Banks have “no plans” to make changes to proc fees
All five members of the panel at last week’s Mortgage Business Expo in Manchester have confirmed they are not planning on tying the procuration fees they pay introducers to the quality of business submitted.
Last month many lenders cut their proc fees stirring fears within the industry that the dedicated core of mortgage introducers who offer clients free financial advice could see their bread and butter all but disappear.
These worries were augmented after it was announced a high street bank had developed a metric which evaluated different elements of introducer business, from the quality of case submitted to how the introducer interacted with their clients.
However news from the Expo last week has abated these fears.
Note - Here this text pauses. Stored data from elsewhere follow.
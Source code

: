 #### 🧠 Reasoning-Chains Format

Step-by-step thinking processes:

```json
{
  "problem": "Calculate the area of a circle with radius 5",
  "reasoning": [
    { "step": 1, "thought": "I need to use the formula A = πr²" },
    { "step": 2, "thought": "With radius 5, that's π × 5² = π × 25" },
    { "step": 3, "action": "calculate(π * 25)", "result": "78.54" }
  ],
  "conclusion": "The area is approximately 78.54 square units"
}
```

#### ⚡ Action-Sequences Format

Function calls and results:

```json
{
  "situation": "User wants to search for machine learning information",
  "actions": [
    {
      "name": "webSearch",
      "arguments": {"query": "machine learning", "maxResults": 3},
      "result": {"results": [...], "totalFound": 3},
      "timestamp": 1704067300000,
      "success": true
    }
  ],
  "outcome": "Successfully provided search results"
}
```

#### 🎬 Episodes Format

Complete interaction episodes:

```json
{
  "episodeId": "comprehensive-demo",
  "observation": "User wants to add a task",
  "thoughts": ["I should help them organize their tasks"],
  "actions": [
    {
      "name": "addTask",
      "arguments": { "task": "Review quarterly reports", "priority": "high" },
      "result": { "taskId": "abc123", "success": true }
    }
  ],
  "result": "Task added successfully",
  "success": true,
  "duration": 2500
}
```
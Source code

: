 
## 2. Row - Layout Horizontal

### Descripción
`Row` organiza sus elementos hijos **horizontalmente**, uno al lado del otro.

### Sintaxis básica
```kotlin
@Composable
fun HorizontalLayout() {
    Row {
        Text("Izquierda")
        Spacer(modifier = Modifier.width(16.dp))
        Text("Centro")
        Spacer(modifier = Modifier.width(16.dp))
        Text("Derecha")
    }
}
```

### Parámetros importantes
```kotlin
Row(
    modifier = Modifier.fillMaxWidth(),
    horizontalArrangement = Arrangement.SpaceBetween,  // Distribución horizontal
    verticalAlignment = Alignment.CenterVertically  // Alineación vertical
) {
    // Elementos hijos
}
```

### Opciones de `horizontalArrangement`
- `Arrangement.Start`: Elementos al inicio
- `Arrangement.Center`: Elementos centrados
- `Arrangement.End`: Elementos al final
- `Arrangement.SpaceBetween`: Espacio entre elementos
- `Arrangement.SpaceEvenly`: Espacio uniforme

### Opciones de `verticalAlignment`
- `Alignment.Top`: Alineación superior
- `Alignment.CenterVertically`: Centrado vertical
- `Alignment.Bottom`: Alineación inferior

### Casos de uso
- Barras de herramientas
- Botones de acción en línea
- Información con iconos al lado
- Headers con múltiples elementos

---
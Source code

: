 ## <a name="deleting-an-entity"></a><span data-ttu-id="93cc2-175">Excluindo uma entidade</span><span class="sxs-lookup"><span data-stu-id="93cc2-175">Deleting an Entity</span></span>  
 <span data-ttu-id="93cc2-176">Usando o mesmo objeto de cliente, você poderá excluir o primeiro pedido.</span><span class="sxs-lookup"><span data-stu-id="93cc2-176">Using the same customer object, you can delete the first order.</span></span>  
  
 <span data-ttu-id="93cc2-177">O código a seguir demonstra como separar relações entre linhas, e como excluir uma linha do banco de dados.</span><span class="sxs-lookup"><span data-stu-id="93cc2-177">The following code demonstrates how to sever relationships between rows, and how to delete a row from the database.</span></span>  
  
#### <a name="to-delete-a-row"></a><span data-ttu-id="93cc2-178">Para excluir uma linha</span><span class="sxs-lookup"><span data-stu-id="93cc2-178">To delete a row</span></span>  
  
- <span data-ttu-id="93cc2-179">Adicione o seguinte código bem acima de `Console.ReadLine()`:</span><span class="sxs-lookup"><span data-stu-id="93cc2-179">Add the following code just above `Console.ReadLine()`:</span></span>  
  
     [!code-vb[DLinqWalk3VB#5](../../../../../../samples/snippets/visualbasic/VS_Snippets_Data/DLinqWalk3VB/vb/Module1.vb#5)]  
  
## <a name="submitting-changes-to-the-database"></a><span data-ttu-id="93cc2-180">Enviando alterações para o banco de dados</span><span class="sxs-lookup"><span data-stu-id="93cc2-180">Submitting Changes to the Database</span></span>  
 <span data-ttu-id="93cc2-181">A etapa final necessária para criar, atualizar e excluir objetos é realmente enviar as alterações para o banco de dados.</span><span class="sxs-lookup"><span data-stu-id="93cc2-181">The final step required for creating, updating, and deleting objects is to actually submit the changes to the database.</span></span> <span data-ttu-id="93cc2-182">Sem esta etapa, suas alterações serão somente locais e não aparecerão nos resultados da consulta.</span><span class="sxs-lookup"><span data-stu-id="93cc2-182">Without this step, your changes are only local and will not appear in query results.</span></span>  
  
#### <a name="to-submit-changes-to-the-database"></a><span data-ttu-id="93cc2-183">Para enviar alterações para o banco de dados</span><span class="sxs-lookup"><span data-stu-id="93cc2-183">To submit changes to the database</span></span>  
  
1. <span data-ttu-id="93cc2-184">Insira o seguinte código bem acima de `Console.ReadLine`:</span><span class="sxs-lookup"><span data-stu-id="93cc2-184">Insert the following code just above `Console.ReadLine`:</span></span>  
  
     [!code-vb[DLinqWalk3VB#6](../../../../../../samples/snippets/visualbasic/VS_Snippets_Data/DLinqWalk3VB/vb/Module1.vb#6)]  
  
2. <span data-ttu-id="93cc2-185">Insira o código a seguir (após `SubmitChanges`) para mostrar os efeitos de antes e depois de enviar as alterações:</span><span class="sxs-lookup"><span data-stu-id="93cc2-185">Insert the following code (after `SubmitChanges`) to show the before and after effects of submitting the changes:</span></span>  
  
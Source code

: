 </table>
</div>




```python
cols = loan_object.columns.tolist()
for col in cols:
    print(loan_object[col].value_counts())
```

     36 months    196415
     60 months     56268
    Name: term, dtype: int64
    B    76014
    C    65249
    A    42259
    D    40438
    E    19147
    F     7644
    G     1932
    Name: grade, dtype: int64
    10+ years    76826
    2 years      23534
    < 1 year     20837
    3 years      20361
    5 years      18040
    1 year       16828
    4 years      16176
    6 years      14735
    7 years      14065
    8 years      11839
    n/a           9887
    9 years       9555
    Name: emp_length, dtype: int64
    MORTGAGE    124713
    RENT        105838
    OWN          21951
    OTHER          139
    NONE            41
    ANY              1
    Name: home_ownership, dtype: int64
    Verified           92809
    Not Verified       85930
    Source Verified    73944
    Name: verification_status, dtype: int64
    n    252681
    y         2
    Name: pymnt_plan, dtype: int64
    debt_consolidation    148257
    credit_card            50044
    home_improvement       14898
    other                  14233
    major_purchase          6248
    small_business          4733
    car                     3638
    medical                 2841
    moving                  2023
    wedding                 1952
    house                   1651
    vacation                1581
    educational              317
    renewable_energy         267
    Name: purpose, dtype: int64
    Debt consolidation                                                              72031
Barclays, Nationwide, Platform, GE Money Home Lenders and Virgin Money have all stated they do not plan to change the way proc fees are paid; Sarah Green, Head of National Accounts at Barclays, confirming it “will not be making changes to proc fees” and James Chidgey, Senior Manager of Corporate Accounts at Nationwide collaborating when he said it has “no plans at all to do that”.
The Director of Sales and Proposition at Platform, Lee Gladwell, labelled this new idea as “crap” before continuing more eloquently to describe proc fees as “a valid part of the industry”. He also dubbed the practice of tying proc fees to quality as an “administrative nightmare”.